GUYSSSS! THEY'RE ADDING A SECOND STORY IN THE CABIN WITH THIS UPDATE THEY'RE WORKING ON (':

What do you think y'all will use it for? Storage or will you decorate with it? I can't waittttttt


----------



## SheepMareep (Feb 11, 2020)

finally!!!! I like having my cabin as a cafe so the upstairs i could make into a small apartment or kitchen  c:


----------



## Ghoste (Feb 11, 2020)

Irishchai said:


> finally!!!! I like having my cabin as a cafe so the upstairs i could make into a small apartment or kitchen  c:


 heck yeah that sounds so cute, that reminds me of the old buildings around my town  we have a little cafe and the top of it is apartments!


----------



## Romaki (Feb 12, 2020)

That's pretty cool, it's nice to have another room to decorate. Would be better if you could invite double the villagers now, but at least you can decide in what floor they stay.


----------



## Cerise (Feb 12, 2020)

Romaki said:


> That's pretty cool, it's nice to have another room to decorate. Would be better if you could invite double the villagers now, but at least you can decide in what floor they stay.

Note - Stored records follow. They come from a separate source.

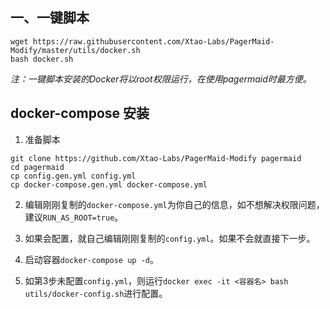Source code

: ## 一、一键脚本

```
wget https://raw.githubusercontent.com/Xtao-Labs/PagerMaid-Modify/master/utils/docker.sh
bash docker.sh
```

*注：一键脚本安装的Docker将以root权限运行，在使用pagermaid时最方便。*

## docker-compose 安装

1. 准备脚本

```
git clone https://github.com/Xtao-Labs/PagerMaid-Modify pagermaid
cd pagermaid
cp config.gen.yml config.yml
cp docker-compose.gen.yml docker-compose.yml
```

2. 编辑刚刚复制的`docker-compose.yml`为你自己的信息，如不想解决权限问题，建议`RUN_AS_ROOT=true`。

3. 如果会配置，就自己编辑刚刚复制的`config.yml`。如果不会就直接下一步。

4. 启动容器`docker-compose up -d`。

5. 如第3步未配置`config.yml`，则运行`docker exec -it <容器名> bash utils/docker-config.sh`进行配置。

They seem to move to the first floor again when I leave the cabin and come back.  Does this happen to you too?


----------



## Hanif1807 (Feb 12, 2020)

I haven't been playing Pocket Camp for awhile, but it's a nice new feature! Does that mean we can add more villagers into the cabin?


----------



## Cerise (Feb 12, 2020)

Hanif1807 said:


> I haven't been playing Pocket Camp for awhile, but it's a nice new feature! Does that mean we can add more villagers into the cabin?



It doesn?t seem like.  You can call the existing animals in your cabin upstairs, though.


----------



## Soot Sprite (Feb 12, 2020)

I'm so glad we got another room! I've been changing up my furniture a lot and I like working with full furniture sets, and my campground is the entire serene cookie set so that's a lot of space to take up. I'm planning on putting all the honey furniture in there first.


----------



## Megan. (Feb 12, 2020)

Sounds great for those who wanted another room to decorate. I don’t really use my cabin though.


----------



## Senni (Feb 21, 2020)

Wow, I didn't even know the second story of the cabin was a new feature since I just started playing! I don't even decorate my RV at all since I have hardly any furniture but I'm excited for when I eventually get level 50 and unlock it!


----------



## You got mail! (Mar 5, 2020)

I like it, I’ve used it to create a hotel like room. Still wished you can use the front though that’s a lot of wasted space.

- - - Post Merge - - -

I like it, I?ve used it to create a hotel like room. Still wished you can use the front though that?s a lot of wasted space.


----------